> _Source data_
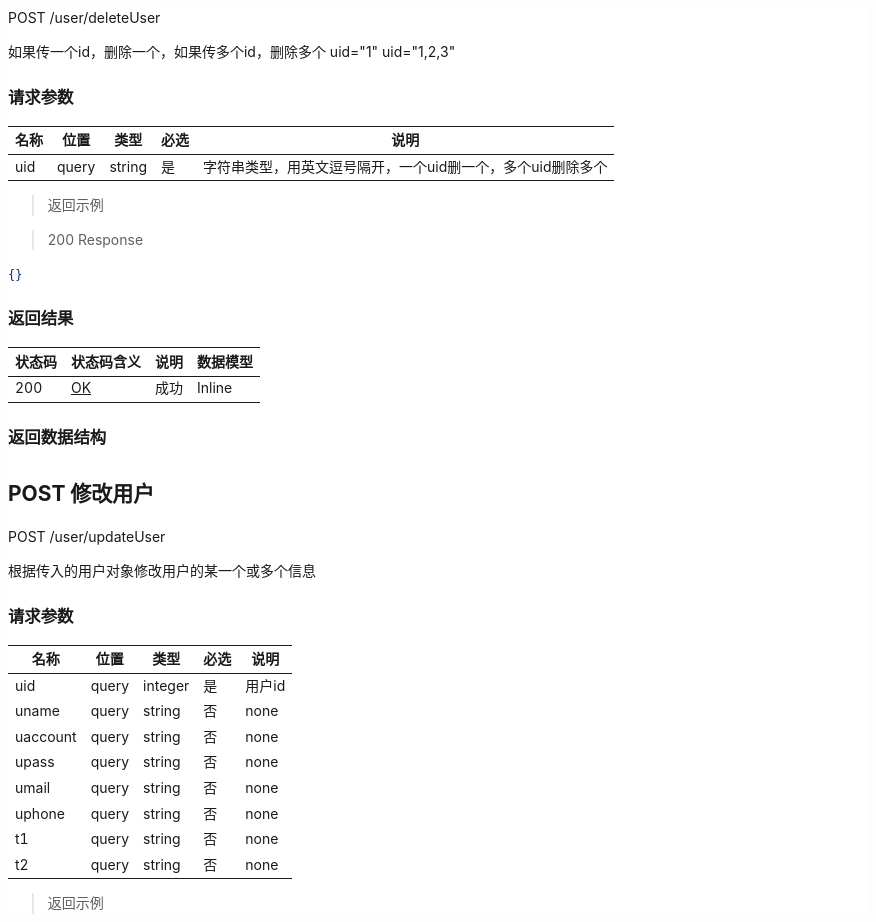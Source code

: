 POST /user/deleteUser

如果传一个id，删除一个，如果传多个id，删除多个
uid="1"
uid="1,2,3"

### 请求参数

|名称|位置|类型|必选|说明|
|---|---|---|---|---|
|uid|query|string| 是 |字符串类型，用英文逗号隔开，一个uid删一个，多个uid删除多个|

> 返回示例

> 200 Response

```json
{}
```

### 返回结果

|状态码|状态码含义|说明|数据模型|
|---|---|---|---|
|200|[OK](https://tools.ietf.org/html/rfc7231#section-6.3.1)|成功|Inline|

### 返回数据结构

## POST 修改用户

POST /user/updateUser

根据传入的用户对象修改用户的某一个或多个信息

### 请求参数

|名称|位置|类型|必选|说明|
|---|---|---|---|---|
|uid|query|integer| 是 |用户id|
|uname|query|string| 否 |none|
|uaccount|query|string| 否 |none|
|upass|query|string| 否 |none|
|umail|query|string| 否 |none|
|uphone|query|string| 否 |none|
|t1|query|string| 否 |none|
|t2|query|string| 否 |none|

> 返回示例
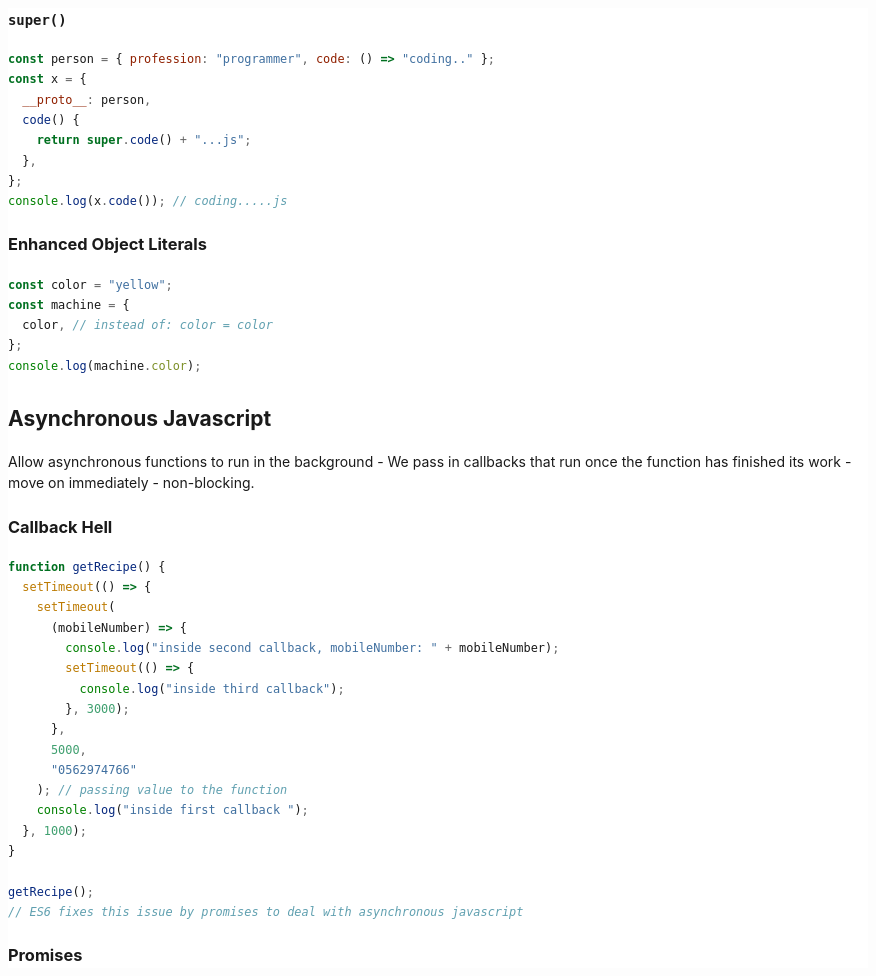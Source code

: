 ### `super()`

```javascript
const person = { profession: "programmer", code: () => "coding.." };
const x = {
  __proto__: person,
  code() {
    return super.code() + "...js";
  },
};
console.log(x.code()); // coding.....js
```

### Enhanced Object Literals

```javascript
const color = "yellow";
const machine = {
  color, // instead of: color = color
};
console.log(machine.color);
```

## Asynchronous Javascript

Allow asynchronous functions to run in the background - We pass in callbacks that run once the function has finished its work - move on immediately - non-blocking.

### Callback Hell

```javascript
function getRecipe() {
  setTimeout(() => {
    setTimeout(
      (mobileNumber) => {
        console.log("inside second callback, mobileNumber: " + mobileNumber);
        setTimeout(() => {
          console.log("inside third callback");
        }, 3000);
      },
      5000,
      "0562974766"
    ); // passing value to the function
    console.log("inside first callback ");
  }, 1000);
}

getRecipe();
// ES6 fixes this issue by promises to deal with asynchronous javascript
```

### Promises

> _WHAT TO WORK ON_
Filter the records above for "none" and copy every matching line.

> _TASK RESPONSE_
|uname|query|string| 否 |none|
|uaccount|query|string| 否 |none|
|upass|query|string| 否 |none|
|umail|query|string| 否 |none|
|uphone|query|string| 否 |none|
|t1|query|string| 否 |none|
|t2|query|string| 否 |none|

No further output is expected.